- High: It blocks me to complete my task.
So I train cartpole-v1 with DreamerV3 using tune in Colab with free GPU
from ray import tune
from ray.tune import Tuner
from ray.rllib.algorithms.dreamerv3 import DreamerV3Config
from ray.air import RunConfig, CheckpointConfig
# Define the configuration for PPO training
config = (DreamerV3Config().environment("CartPole-v1").training(model_size="XS",training_ratio=1024,).resources(num_gpus=1, num_gpus_per_learner_worker=1, num_learner_workers=0))
# Define the tuner
tuner = Tuner(
"DreamerV3",
run_config=RunConfig(
stop={"training_iteration": 4000},
checkpoint_config=CheckpointConfig(checkpoint_at_end=True)
),
param_space=config,
)
# Run the tuner
result = tuner.fit()
It trains in an hour.

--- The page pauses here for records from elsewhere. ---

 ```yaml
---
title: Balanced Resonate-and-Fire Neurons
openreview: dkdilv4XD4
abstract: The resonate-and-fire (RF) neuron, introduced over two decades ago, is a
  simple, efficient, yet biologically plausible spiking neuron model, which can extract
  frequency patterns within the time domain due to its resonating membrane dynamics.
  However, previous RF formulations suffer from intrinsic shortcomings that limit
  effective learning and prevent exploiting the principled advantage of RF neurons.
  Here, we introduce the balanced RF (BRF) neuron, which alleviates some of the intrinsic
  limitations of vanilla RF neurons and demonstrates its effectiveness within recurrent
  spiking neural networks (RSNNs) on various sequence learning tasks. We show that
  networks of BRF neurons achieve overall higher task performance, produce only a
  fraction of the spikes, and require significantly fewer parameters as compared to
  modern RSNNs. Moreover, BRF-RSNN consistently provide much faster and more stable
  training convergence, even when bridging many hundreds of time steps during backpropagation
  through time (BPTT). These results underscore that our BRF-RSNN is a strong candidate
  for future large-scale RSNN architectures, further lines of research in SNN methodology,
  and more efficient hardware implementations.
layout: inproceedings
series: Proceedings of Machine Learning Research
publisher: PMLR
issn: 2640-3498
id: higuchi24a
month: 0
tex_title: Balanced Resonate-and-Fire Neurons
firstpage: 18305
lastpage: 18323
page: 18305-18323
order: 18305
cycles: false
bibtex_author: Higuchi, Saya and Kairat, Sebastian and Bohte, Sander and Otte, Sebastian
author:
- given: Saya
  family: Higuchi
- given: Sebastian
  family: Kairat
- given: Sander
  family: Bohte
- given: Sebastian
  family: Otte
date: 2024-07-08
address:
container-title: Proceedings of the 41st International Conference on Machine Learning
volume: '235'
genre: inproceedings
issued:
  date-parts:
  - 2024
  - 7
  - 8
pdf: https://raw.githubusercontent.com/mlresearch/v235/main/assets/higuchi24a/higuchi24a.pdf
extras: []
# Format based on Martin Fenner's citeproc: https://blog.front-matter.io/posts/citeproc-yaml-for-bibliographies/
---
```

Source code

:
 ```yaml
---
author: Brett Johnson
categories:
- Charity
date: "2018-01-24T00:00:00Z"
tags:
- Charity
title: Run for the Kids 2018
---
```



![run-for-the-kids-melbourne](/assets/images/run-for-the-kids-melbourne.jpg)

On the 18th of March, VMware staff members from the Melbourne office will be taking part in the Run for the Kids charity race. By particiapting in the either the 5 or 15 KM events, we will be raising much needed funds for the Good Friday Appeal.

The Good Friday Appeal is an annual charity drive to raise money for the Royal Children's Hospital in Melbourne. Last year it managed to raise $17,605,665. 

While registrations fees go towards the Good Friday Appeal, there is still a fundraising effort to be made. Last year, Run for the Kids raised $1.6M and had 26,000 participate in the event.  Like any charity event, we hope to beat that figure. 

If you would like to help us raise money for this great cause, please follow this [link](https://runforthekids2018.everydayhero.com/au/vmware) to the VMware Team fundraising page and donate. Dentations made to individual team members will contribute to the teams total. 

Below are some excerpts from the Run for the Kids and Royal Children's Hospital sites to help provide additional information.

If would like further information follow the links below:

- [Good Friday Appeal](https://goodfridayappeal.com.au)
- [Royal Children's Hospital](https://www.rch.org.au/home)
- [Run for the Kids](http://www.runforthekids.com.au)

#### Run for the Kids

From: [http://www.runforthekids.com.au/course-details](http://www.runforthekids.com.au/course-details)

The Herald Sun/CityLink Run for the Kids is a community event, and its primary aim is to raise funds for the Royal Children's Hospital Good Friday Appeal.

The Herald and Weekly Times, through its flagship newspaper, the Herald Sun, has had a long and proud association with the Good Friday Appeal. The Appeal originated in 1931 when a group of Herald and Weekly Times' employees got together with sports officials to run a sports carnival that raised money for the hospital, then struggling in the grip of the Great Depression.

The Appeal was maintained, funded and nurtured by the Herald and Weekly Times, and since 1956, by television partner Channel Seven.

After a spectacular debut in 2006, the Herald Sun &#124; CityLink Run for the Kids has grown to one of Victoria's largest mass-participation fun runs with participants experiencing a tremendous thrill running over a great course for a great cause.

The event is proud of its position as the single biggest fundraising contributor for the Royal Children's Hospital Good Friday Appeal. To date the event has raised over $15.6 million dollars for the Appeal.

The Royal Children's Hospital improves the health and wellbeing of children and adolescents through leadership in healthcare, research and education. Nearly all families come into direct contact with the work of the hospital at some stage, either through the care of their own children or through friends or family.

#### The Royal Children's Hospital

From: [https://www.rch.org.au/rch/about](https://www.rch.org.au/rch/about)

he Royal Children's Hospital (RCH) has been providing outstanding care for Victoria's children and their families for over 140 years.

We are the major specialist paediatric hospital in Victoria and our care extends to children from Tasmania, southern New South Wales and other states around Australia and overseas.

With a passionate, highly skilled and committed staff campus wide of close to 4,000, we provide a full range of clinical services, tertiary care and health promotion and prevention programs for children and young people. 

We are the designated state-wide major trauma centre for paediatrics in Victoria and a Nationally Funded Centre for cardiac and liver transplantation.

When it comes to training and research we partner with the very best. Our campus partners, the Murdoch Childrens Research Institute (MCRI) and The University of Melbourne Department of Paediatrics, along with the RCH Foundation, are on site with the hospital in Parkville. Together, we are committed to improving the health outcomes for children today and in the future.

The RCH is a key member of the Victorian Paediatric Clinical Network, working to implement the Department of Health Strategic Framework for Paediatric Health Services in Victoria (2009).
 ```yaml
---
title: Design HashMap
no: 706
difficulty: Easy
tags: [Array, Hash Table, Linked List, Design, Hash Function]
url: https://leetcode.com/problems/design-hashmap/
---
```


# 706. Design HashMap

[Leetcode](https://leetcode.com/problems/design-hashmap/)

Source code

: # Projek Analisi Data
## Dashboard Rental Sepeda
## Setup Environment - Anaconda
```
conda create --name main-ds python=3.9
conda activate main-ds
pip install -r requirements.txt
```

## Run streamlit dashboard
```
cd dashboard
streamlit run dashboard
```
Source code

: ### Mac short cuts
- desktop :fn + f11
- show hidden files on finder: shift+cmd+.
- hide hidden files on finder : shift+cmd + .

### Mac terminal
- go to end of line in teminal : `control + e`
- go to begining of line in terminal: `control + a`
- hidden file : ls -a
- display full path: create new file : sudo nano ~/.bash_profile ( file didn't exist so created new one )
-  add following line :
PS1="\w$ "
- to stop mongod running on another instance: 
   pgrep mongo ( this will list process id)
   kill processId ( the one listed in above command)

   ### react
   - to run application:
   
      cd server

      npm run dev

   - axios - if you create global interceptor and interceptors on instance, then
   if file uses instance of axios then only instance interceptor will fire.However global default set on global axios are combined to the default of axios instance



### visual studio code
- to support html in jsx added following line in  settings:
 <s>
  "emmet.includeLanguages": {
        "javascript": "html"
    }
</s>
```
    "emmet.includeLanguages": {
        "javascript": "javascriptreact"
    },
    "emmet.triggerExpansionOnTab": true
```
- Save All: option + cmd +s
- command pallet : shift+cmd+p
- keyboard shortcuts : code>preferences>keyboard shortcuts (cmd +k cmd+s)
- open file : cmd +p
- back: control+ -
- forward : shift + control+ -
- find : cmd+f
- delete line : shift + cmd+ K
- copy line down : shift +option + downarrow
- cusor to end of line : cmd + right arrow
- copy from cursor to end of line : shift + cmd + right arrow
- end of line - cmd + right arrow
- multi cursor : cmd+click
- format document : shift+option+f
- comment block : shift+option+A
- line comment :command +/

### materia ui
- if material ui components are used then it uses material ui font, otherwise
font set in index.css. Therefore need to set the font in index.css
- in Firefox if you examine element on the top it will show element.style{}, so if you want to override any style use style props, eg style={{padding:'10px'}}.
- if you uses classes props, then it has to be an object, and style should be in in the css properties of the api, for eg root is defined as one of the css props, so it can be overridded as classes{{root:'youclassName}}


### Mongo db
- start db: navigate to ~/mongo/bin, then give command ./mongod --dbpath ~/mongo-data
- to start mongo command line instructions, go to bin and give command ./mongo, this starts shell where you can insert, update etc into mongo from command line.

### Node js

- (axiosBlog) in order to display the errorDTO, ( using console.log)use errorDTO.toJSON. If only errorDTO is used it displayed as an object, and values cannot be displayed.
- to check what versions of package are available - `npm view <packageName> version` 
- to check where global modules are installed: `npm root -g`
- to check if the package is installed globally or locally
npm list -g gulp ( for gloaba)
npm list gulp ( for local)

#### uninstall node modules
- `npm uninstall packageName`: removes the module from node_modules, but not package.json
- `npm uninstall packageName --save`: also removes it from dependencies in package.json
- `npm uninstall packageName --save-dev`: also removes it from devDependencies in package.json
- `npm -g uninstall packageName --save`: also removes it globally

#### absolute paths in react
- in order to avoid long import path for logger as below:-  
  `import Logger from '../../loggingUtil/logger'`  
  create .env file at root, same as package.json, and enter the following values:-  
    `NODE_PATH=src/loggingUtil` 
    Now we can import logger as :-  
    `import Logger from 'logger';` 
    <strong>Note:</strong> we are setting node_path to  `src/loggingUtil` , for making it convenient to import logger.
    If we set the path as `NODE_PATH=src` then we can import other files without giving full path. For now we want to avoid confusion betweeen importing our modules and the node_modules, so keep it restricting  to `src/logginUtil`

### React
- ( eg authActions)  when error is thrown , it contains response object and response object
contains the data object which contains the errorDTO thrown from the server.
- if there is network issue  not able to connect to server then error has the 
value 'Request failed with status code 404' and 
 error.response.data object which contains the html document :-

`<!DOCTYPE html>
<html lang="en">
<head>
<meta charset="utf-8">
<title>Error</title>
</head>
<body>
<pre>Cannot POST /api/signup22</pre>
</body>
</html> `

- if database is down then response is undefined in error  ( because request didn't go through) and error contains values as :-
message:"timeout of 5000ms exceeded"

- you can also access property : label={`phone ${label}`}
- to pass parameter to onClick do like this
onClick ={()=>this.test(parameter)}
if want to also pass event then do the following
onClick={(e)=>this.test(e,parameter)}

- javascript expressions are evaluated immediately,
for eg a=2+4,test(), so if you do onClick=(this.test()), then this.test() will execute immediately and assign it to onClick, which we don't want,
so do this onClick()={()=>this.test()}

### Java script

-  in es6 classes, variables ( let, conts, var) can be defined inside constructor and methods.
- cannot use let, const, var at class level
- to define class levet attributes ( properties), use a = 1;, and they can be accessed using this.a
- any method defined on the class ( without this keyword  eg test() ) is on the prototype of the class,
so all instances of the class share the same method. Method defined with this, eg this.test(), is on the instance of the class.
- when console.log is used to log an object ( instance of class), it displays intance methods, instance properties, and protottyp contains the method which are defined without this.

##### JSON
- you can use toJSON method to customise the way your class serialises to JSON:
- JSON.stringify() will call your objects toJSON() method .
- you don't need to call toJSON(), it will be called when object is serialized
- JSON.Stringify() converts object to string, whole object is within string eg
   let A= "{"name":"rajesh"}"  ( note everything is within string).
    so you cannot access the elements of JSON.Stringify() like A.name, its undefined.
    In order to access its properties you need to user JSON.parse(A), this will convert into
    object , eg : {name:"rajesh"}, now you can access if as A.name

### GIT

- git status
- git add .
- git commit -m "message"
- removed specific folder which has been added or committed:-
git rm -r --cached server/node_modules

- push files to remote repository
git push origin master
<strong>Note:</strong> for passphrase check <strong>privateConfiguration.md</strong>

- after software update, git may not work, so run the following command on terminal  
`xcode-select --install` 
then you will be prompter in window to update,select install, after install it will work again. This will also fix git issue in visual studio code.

Then I take a checkpoint
from ray.rllib.algorithms.algorithm import Algorithm
algo = Algorithm.from_checkpoint("/root/ray_results/DreamerV3_2023-10-04_14-17-04/DreamerV3_CartPole-v1_b623a_00000_0_2023-10-04_14-17-12/checkpoint_000000")
And try to compute actions almost exactly as documentation example - Getting Started with RLlib — Ray 2.7.0
# Note: `gymnasium` (not `gym`) will be **the** API supported by RLlib from Ray 2.3 on.
try:
import gymnasium as gym
gymnasium = True
except Exception:
import gym
gymnasium = False
from ray.rllib.algorithms.dreamerv3.dreamerv3 import DreamerV3Config
env_name = "CartPole-v1"
env = gym.make(env_name)
#algo = PPOConfig().environment(env_name).build()
episode_reward = 0
terminated = truncated = False
if gymnasium:
obs, info = env.reset()
else:
obs = env.reset()
while not terminated and not truncated:
action = algo.compute_single_action(obs)
if gymnasium:
obs, reward, terminated, truncated, info = env.step(action)
else:
obs, reward, terminated, info = env.step(action)
episode_reward += reward
But I get an error: AttributeError: ‘DreamerV3EnvRunner’ object has no attribute ‘get_policy’
Is something still not ready with Dreamerv3 or am I doing something wrong? With other algorithms everything works fine.